Rezension von Marion

Dieses Buch spielt in der Mitte des 19. Jahrhunderts und beginnt im Hafenstädtchen Hull. Die Ära der Walfangschiffe neigt sich dem Ende zu. Die Meere sind so gut wie leer gefischt, außerdem steigt die Wirtschaft zunehmend auf Erdöl um. Doch die Volunteer soll noch einmal auslaufen, noch einmal das große Geld machen wie Baxter, der Schiffseigner, hofft. Er schickt den vom Pech verfolgten Kapitän Brownlee auf eine neue Walfangexpedition.

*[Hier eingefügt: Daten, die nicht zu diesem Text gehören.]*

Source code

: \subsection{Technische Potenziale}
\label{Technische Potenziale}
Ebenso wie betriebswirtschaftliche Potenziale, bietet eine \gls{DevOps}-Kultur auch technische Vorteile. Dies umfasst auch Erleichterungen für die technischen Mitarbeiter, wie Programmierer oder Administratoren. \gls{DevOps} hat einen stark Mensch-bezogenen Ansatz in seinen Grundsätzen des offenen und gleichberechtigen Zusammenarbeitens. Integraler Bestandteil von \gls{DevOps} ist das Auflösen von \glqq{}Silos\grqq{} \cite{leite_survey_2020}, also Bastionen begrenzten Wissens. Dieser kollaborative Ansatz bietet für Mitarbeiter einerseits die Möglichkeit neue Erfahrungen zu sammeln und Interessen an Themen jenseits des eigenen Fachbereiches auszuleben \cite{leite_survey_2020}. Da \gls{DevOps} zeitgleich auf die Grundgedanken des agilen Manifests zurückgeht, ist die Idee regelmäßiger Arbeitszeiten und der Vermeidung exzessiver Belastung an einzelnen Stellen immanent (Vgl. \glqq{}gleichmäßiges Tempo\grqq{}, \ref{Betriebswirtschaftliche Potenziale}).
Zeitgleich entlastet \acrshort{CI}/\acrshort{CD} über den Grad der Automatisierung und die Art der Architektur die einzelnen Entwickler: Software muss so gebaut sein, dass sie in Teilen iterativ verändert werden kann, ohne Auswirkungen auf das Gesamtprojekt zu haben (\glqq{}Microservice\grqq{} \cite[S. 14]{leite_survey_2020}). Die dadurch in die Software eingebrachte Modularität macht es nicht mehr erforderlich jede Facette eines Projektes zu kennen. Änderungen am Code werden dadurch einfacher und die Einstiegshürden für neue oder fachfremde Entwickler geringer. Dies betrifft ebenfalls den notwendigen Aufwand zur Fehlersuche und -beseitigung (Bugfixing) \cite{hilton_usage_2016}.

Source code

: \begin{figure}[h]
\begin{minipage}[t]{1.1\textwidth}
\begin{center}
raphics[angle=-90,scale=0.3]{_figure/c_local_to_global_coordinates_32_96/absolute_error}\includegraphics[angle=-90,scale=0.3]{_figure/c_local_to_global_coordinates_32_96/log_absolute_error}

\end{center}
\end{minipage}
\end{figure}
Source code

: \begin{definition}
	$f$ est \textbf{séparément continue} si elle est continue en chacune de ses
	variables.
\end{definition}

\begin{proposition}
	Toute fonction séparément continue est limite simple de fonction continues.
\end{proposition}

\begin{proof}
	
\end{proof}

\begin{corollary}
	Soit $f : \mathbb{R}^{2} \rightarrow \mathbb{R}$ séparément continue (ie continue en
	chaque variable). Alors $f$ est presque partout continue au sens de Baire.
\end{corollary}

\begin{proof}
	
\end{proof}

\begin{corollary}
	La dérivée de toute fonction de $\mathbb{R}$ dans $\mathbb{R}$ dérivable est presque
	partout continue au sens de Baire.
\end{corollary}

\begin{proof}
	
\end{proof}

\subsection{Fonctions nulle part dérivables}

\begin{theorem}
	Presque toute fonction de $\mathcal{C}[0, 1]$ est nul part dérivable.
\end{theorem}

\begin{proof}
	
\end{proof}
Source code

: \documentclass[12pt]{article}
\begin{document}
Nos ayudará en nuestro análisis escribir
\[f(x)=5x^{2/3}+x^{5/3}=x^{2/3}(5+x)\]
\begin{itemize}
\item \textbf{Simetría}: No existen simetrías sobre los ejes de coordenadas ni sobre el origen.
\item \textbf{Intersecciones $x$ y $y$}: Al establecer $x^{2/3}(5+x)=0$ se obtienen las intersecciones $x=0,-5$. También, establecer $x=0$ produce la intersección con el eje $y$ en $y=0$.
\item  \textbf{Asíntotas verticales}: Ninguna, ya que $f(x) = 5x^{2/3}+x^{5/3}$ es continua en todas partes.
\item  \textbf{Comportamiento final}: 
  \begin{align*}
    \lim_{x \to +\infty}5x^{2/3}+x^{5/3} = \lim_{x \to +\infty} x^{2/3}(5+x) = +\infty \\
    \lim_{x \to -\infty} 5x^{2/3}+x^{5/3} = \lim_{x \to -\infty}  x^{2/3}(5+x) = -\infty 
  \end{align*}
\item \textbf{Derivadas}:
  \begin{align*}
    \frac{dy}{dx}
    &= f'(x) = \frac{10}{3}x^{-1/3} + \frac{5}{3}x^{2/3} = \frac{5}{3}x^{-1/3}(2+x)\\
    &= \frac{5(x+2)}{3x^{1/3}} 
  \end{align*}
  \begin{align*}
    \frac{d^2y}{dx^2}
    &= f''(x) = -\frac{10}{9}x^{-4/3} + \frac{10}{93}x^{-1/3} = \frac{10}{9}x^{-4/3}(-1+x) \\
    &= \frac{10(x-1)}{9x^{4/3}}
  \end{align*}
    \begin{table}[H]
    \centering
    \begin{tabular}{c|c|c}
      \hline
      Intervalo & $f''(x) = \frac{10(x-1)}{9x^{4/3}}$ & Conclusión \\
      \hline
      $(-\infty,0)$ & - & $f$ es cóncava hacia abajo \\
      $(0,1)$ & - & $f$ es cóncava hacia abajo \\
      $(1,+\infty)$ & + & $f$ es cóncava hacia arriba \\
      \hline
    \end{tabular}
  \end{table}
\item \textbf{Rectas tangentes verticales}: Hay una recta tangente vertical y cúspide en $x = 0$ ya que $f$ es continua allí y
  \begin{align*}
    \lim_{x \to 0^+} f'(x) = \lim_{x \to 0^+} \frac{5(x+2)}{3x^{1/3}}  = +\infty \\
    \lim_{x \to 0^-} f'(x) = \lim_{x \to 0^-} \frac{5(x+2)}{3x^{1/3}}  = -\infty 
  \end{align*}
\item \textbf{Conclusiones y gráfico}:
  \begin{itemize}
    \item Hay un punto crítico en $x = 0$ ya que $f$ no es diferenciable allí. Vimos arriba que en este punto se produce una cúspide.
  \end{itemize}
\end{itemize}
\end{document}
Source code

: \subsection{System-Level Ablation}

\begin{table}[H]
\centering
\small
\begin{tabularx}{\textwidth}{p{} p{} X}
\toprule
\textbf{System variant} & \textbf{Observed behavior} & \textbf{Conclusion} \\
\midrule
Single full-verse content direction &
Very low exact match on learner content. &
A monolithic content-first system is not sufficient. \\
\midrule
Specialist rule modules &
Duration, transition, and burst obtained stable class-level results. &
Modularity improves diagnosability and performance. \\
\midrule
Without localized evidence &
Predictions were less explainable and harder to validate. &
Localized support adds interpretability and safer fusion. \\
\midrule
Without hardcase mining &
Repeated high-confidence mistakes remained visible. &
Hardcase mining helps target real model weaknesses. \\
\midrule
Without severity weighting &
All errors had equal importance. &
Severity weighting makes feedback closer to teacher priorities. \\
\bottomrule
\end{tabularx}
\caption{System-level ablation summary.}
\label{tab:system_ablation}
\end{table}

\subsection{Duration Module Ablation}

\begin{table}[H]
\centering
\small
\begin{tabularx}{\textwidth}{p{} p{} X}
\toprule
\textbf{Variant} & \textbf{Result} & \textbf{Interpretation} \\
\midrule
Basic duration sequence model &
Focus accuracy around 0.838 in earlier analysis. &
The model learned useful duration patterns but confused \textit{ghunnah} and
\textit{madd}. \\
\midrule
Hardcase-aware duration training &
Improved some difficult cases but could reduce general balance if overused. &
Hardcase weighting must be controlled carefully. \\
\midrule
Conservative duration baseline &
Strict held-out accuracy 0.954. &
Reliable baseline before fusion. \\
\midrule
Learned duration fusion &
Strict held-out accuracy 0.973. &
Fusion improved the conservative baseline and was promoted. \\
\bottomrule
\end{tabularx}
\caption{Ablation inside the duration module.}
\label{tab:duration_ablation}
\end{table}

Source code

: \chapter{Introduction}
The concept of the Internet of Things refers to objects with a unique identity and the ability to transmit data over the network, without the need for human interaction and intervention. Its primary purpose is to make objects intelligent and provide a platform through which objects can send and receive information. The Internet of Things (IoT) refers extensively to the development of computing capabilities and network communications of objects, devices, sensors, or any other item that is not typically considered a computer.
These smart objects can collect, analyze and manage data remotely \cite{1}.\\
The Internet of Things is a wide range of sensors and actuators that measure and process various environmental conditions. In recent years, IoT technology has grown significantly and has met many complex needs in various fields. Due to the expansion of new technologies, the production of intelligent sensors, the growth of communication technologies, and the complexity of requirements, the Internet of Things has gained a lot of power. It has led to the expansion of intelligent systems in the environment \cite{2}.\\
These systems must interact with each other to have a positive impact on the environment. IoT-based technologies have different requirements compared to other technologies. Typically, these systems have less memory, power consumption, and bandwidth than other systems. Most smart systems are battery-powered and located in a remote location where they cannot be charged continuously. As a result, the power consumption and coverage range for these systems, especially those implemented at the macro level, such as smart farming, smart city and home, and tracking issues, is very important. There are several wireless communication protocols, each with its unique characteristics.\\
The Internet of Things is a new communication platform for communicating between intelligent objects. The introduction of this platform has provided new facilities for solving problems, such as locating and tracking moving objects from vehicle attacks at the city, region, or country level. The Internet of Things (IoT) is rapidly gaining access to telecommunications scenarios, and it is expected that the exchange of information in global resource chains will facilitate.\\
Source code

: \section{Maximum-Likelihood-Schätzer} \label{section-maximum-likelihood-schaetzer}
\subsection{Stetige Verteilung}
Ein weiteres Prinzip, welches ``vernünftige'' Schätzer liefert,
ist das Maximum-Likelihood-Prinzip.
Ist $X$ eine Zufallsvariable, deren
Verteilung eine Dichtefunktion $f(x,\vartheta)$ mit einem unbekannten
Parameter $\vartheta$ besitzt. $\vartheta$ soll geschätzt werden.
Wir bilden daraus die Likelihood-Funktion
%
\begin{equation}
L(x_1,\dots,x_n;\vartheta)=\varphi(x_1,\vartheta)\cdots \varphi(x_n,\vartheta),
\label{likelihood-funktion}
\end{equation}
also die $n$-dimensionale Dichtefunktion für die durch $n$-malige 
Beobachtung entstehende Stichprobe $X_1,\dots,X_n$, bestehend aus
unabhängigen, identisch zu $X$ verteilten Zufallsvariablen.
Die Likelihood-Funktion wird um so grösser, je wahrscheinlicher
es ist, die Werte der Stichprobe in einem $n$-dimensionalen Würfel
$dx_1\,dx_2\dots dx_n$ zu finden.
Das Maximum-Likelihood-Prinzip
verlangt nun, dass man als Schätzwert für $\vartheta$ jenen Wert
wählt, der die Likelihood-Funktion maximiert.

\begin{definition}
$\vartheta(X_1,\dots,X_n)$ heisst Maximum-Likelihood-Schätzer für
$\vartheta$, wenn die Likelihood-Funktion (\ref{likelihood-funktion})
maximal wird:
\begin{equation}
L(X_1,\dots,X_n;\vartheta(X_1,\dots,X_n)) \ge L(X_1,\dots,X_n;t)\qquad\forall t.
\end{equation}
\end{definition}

Brownlee stellt eine armselige Crew zusammen. Da sein sein Ruf nicht der Beste ist, ist die Auswahl nicht groß. Unter ihnen ist der Harpunierer Henry Drax, ein hartgesottener Mann der vor nichts zurückschreckt, auch nicht vor Mord. Seine sexuellen Neigungen lebt er ohne Rücksicht aus. Drax ist ein richtig mieser Mensch, doch er ist sehr intelligent und schafft es so seine Schandtaten zu verheimlichen und die Menschen um sich herum zu seinem Vorteil zu manipulieren.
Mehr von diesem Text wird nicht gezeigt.